The BFG débute dans un orphelinat de la Grande-Bretagne, certainement moins lugubre et sinistre que celui d'Oliver Twist mais où l'ennui et la solitude rôdent tout autant. La jeune Sophie (Ruby Barnhill) est incapable de dormir et en sortant sur le balcon, elle aperçoit un gentil géant (Mark Rylance) qui décide de la kidnapper!
Là commence une aventure fabuleuse qui prend son temps à se mettre en branle... ce qui est loin d'être un défaut! Le cinéaste arrête pratiquement l'action et les péripéties pour bien camper cette histoire d'amitié et cette relation presque filiale entre un père de remplacement et sa fille. Il ne s'y passe pratiquement rien: que des mots échangés entre deux individus. Un verbiage sensible et philosophique qui permet de connecter rapidement avec ces personnages, de se rapprocher de la lumineuse nouvelle venue Ruby Barnhill et de renouer avec le diamant brut qu'est Mark Rylance, oscarisé avec raison dans le précédent Bridge of Spies du même réalisateur.
Ce rythme lent n'est évidemment pas pour tout le monde et malgré l'humour et la finesse en place, il y aura toujours quelques âmes qui souffrent de troubles de déficit d'attention qui vont décrocher.
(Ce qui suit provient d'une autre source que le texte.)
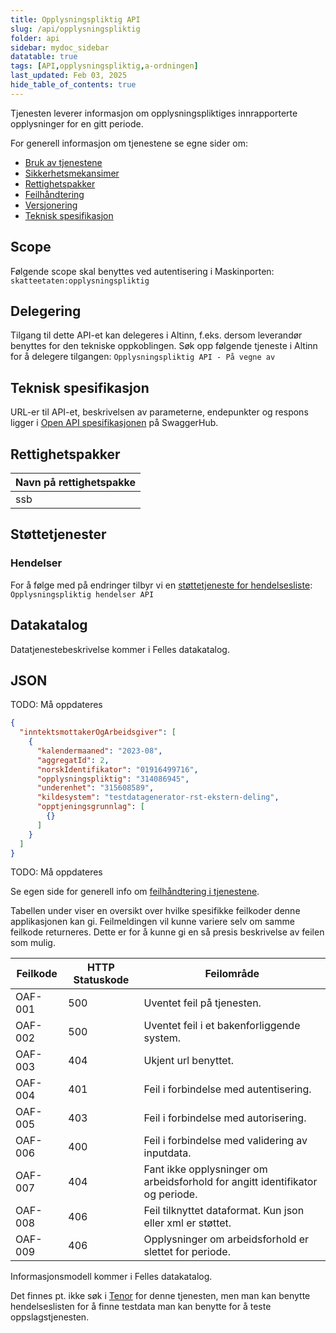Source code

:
 ```yaml
---
title: Opplysningspliktig API
slug: /api/opplysningspliktig
folder: api
sidebar: mydoc_sidebar
datatable: true
tags: [API,opplysningspliktig,a-ordningen]
last_updated: Feb 03, 2025
hide_table_of_contents: true
---
```


<Summary>Tjenesten leverer informasjon om opplysningspliktiges innrapporterte opplysninger for en gitt periode.</Summary>

<Tabs underline={true}>
<TabItem headerText="Om tjenesten" itemKey="itemKey-1" default>

For generell informasjon om tjenestene se egne sider om:

* [Bruk av tjenestene](../om/bruk.md)
* [Sikkerhetsmekansimer](../om/sikkerhet.md)
* [Rettighetspakker](../om/rettighetspakker.md)
* [Feilhåndtering](../om/feil.md)
* [Versjonering](../om/versjoner.md)
* [Teknisk spesifikasjon](../om/tekniskspesifikasjon.md)

## Scope

Følgende scope skal benyttes ved autentisering i Maskinporten: `skatteetaten:opplysningspliktig`

## Delegering

Tilgang til dette API-et kan delegeres i Altinn, f.eks. dersom leverandør benyttes for den tekniske oppkoblingen. Søk
opp følgende tjeneste i Altinn for å delegere tilgangen: `Opplysningspliktig API - På vegne av`

## Teknisk spesifikasjon

URL-er til API-et, beskrivelsen av parameterne, endepunkter og respons ligger
i [Open API spesifikasjonen](https://app.swaggerhub.com/apis/skatteetaten/opplysningspliktigd-api/) på
SwaggerHub.

## Rettighetspakker

| Navn på rettighetspakke |	
|-------------------------|
| ssb                     |

## Støttetjenester

### Hendelser

For å følge med på endringer tilbyr vi en [støttetjeneste for hendelsesliste](./hendelser.md): `Opplysningspliktig hendelser API`

## Datakatalog

Datatjenestebeskrivelse kommer i Felles datakatalog.

</TabItem>
<TabItem headerText="Eksempler" itemKey="itemKey-2"> 

## JSON

TODO: Må oppdateres

```json
{
  "inntektsmottakerOgArbeidsgiver": [
    {
      "kalendermaaned": "2023-08",
      "aggregatId": 2,
      "norskIdentifikator": "01916499716",
      "opplysningspliktig": "314086945",
      "underenhet": "315608589",
      "kildesystem": "testdatagenerator-rst-ekstern-deling",
      "opptjeningsgrunnlag": [
        {}
      ]
    }
  ]
}

```

</TabItem>
<TabItem headerText="Feilkoder" itemKey="itemKey-3">

TODO: Må oppdateres

Se egen side for generell info om [feilhåndtering i tjenestene](../om/feil.md).

Tabellen under viser en oversikt over hvilke spesifikke feilkoder denne applikasjonen kan gi. Feilmeldingen vil kunne
variere selv om samme feilkode returneres. Dette er for å kunne gi en så presis beskrivelse av feilen som mulig.

| Feilkode | HTTP Statuskode | Feilområde                                                                    |
|----------|-----------------|-------------------------------------------------------------------------------|
| OAF-001  | 500             | Uventet feil på tjenesten.                                                    |
| OAF-002  | 500             | Uventet feil i et bakenforliggende system.                                    |
| OAF-003  | 404             | Ukjent url benyttet.                                                          |
| OAF-004  | 401             | Feil i forbindelse med autentisering.                                         |
| OAF-005  | 403             | Feil i forbindelse med autorisering.                                          |
| OAF-006  | 400             | Feil i forbindelse med validering av inputdata.                               |
| OAF-007  | 404             | Fant ikke opplysninger om arbeidsforhold for angitt identifikator og periode. |
| OAF-008  | 406             | Feil tilknyttet dataformat. Kun json eller xml er støttet.                    |
| OAF-009  | 406             | Opplysninger om arbeidsforhold er slettet for periode.                        |

</TabItem>
<TabItem headerText="Informasjonsmodell" itemKey="itemKey-4">

Informasjonsmodell kommer i Felles datakatalog.

</TabItem>
<TabItem headerText="Test" itemKey="itemKey-5">

Det finnes pt. ikke søk i [Tenor](../test/tenor.md) for denne tjenesten, men man kan benytte hendelseslisten for å finne
testdata man kan benytte for å teste oppslagstjenesten.

</TabItem>
</Tabs>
Les autres seront plongés dans un univers à part, qui atteint des sommets dans un fantastique royaume des rêves sans dessus dessous qui suscite l'émerveillement à chaque coup.
Y demeurer tout le film aurait été une excellente idée. Parce que lorsqu'on s'éloigne du duo, l'intérêt en pâtit. Il y a tout d'abord ces méchants géants encore plus immenses que notre héros qui viennent semer la pagaille. Alors que la technologie en place est sidérante, elle devient exécrable avec ces antagonistes qui sont aussi hideux que dans le mauvais Jack the Giant Slayer de Bryan Singer.
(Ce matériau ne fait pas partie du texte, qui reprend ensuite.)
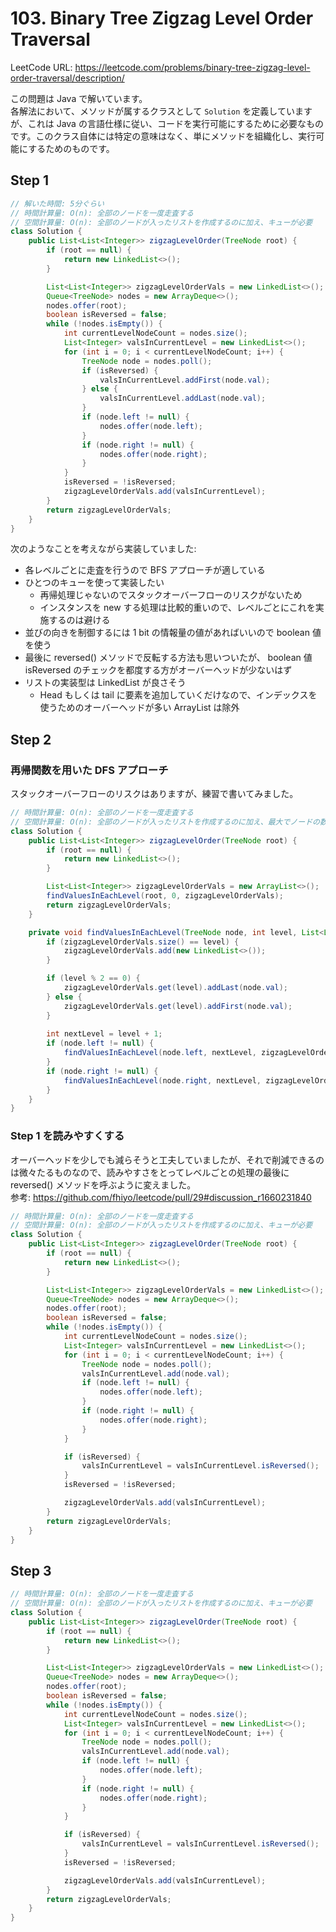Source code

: # 103. Binary Tree Zigzag Level Order Traversal

LeetCode URL: https://leetcode.com/problems/binary-tree-zigzag-level-order-traversal/description/

この問題は Java で解いています。  
各解法において、メソッドが属するクラスとして `Solution` を定義していますが、これは Java の言語仕様に従い、コードを実行可能にするために必要なものです。このクラス自体には特定の意味はなく、単にメソッドを組織化し、実行可能にするためのものです。

## Step 1

```java
// 解いた時間: 5分ぐらい
// 時間計算量: O(n): 全部のノードを一度走査する
// 空間計算量: O(n): 全部のノードが入ったリストを作成するのに加え、キューが必要
class Solution {
    public List<List<Integer>> zigzagLevelOrder(TreeNode root) {
        if (root == null) {
            return new LinkedList<>();
        }

        List<List<Integer>> zigzagLevelOrderVals = new LinkedList<>();
        Queue<TreeNode> nodes = new ArrayDeque<>();
        nodes.offer(root);
        boolean isReversed = false;
        while (!nodes.isEmpty()) {
            int currentLevelNodeCount = nodes.size();
            List<Integer> valsInCurrentLevel = new LinkedList<>();
            for (int i = 0; i < currentLevelNodeCount; i++) {
                TreeNode node = nodes.poll();
                if (isReversed) {
                    valsInCurrentLevel.addFirst(node.val);
                } else {
                    valsInCurrentLevel.addLast(node.val);
                }
                if (node.left != null) {
                    nodes.offer(node.left);
                }
                if (node.right != null) {
                    nodes.offer(node.right);
                }
            }
            isReversed = !isReversed;
            zigzagLevelOrderVals.add(valsInCurrentLevel);
        }
        return zigzagLevelOrderVals;
    }
}
```

次のようなことを考えながら実装していました:

- 各レベルごとに走査を行うので BFS アプローチが適している
- ひとつのキューを使って実装したい
    - 再帰処理じゃないのでスタックオーバーフローのリスクがないため
    - インスタンスを new する処理は比較的重いので、レベルごとにこれを実施するのは避ける
- 並びの向きを制御するには 1 bit の情報量の値があればいいので boolean 値を使う
- 最後に reversed() メソッドで反転する方法も思いついたが、 boolean 値 isReversed のチェックを都度する方がオーバーヘッドが少ないはず
- リストの実装型は LinkedList が良さそう
    - Head もしくは tail に要素を追加していくだけなので、インデックスを使うためのオーバーヘッドが多い ArrayList は除外

## Step 2

### 再帰関数を用いた DFS アプローチ

スタックオーバーフローのリスクはありますが、練習で書いてみました。

```java
// 時間計算量: O(n): 全部のノードを一度走査する
// 空間計算量: O(n): 全部のノードが入ったリストを作成するのに加え、最大でノードの数だけスタックが生成される
class Solution {
    public List<List<Integer>> zigzagLevelOrder(TreeNode root) {
        if (root == null) {
            return new LinkedList<>();
        }

        List<List<Integer>> zigzagLevelOrderVals = new ArrayList<>();
        findValuesInEachLevel(root, 0, zigzagLevelOrderVals);
        return zigzagLevelOrderVals;
    }

    private void findValuesInEachLevel(TreeNode node, int level, List<List<Integer>> zigzagLevelOrderVals) {
        if (zigzagLevelOrderVals.size() == level) {
            zigzagLevelOrderVals.add(new LinkedList<>());
        }

        if (level % 2 == 0) {
            zigzagLevelOrderVals.get(level).addLast(node.val);
        } else {
            zigzagLevelOrderVals.get(level).addFirst(node.val);
        }
        
        int nextLevel = level + 1;
        if (node.left != null) {
            findValuesInEachLevel(node.left, nextLevel, zigzagLevelOrderVals);
        }
        if (node.right != null) {
            findValuesInEachLevel(node.right, nextLevel, zigzagLevelOrderVals);
        }
    }
}
```

### Step 1 を読みやすくする

オーバーヘッドを少しでも減らそうと工夫していましたが、それで削減できるのは微々たるものなので、読みやすさをとってレベルごとの処理の最後に reversed() メソッドを呼ぶように変えました。  
参考: https://github.com/fhiyo/leetcode/pull/29#discussion_r1660231840

```java
// 時間計算量: O(n): 全部のノードを一度走査する
// 空間計算量: O(n): 全部のノードが入ったリストを作成するのに加え、キューが必要
class Solution {
    public List<List<Integer>> zigzagLevelOrder(TreeNode root) {
        if (root == null) {
            return new LinkedList<>();
        }

        List<List<Integer>> zigzagLevelOrderVals = new LinkedList<>();
        Queue<TreeNode> nodes = new ArrayDeque<>();
        nodes.offer(root);
        boolean isReversed = false;
        while (!nodes.isEmpty()) {
            int currentLevelNodeCount = nodes.size();
            List<Integer> valsInCurrentLevel = new LinkedList<>();
            for (int i = 0; i < currentLevelNodeCount; i++) {
                TreeNode node = nodes.poll();
                valsInCurrentLevel.add(node.val);
                if (node.left != null) {
                    nodes.offer(node.left);
                }
                if (node.right != null) {
                    nodes.offer(node.right);
                }
            }

            if (isReversed) {
                valsInCurrentLevel = valsInCurrentLevel.isReversed();
            }
            isReversed = !isReversed;

            zigzagLevelOrderVals.add(valsInCurrentLevel);
        }
        return zigzagLevelOrderVals;
    }
}
```

## Step 3

```java
// 時間計算量: O(n): 全部のノードを一度走査する
// 空間計算量: O(n): 全部のノードが入ったリストを作成するのに加え、キューが必要
class Solution {
    public List<List<Integer>> zigzagLevelOrder(TreeNode root) {
        if (root == null) {
            return new LinkedList<>();
        }

        List<List<Integer>> zigzagLevelOrderVals = new LinkedList<>();
        Queue<TreeNode> nodes = new ArrayDeque<>();
        nodes.offer(root);
        boolean isReversed = false;
        while (!nodes.isEmpty()) {
            int currentLevelNodeCount = nodes.size();
            List<Integer> valsInCurrentLevel = new LinkedList<>();
            for (int i = 0; i < currentLevelNodeCount; i++) {
                TreeNode node = nodes.poll();
                valsInCurrentLevel.add(node.val);
                if (node.left != null) {
                    nodes.offer(node.left);
                }
                if (node.right != null) {
                    nodes.offer(node.right);
                }
            }

            if (isReversed) {
                valsInCurrentLevel = valsInCurrentLevel.isReversed();
            }
            isReversed = !isReversed;

            zigzagLevelOrderVals.add(valsInCurrentLevel);
        }
        return zigzagLevelOrderVals;
    }
}
```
Plus problématique encore est le dernier tiers du long métrage qui est particulièrement risible. Les rencontres, les retournements de situations, le règlement du conflit principal: c'est tellement grotesque que cela finit presque par détruire complètement la magie qui faisait si bien son effet jusque-là. À moins d'apprécier les farces de flatulences, qui sont heureusement moins prononcées que dans Swiss Army Man.
S'il ne faut surtout pas comparer The BFG à E.T., on sent néanmoins que Spielberg a un peu perdu de son lustre au fil des années. Il est devenu un technicien incroyable, utilisant de nombreux effets spéciaux probants et une 3D bluffante pour recréer le moindre de ses fantasmes. On cherche pourtant le coeur et l'émotion qui manquent trop souvent à l'appel, si ce n'est peut-être dans le dernier plan. On est très, très loin de The Iron Giant qui fait pleurer à chaque fois. Ou même de l'éponyme dessin animé britannique de la fin des années 80. Ce film n'est que gentil, mignon et naïf alors qu'il aurait pu être bien plus.